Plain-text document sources
☆ ☆ ☆ ☆ ☆ ☆ ☆
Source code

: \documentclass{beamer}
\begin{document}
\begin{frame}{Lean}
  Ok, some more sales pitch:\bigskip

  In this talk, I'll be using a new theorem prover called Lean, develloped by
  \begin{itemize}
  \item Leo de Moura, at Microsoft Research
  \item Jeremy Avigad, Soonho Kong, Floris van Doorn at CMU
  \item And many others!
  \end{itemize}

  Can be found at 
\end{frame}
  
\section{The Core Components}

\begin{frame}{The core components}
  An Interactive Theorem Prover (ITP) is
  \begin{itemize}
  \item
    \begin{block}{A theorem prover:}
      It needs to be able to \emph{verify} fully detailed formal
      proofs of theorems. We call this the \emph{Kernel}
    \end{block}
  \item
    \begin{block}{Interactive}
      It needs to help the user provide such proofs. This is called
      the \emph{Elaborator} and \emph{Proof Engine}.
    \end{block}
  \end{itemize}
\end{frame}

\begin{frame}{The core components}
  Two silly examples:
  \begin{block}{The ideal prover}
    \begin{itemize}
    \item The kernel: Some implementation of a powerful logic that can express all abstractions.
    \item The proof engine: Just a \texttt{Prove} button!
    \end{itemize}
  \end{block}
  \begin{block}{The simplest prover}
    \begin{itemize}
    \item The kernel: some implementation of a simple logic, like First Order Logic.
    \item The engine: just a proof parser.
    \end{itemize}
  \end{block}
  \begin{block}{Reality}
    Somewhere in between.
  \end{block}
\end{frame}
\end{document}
☆ ☆ ☆ ☆ ☆ ☆ ☆
→ TASK DESCRIPTION: Reproduce every entry, word for word.

→ RESULT OF THIS TASK:
Source code

: \documentclass{beamer}
\begin{document}
\begin{frame}{Lean}
  Ok, some more sales pitch:\bigskip

  In this talk, I'll be using a new theorem prover called Lean, develloped by
  \begin{itemize}
  \item Leo de Moura, at Microsoft Research
  \item Jeremy Avigad, Soonho Kong, Floris van Doorn at CMU
  \item And many others!
  \end{itemize}

  Can be found at 
\end{frame}
  
\section{The Core Components}

\begin{frame}{The core components}
  An Interactive Theorem Prover (ITP) is
  \begin{itemize}
  \item
    \begin{block}{A theorem prover:}
      It needs to be able to \emph{verify} fully detailed formal
      proofs of theorems. We call this the \emph{Kernel}
    \end{block}
  \item
    \begin{block}{Interactive}
      It needs to help the user provide such proofs. This is called
      the \emph{Elaborator} and \emph{Proof Engine}.
    \end{block}
  \end{itemize}
\end{frame}

\begin{frame}{The core components}
  Two silly examples:
  \begin{block}{The ideal prover}
    \begin{itemize}
    \item The kernel: Some implementation of a powerful logic that can express all abstractions.
    \item The proof engine: Just a \texttt{Prove} button!
    \end{itemize}
  \end{block}
  \begin{block}{The simplest prover}
    \begin{itemize}
    \item The kernel: some implementation of a simple logic, like First Order Logic.
    \item The engine: just a proof parser.
    \end{itemize}
  \end{block}
  \begin{block}{Reality}
    Somewhere in between.
  \end{block}
\end{frame}
\end{document}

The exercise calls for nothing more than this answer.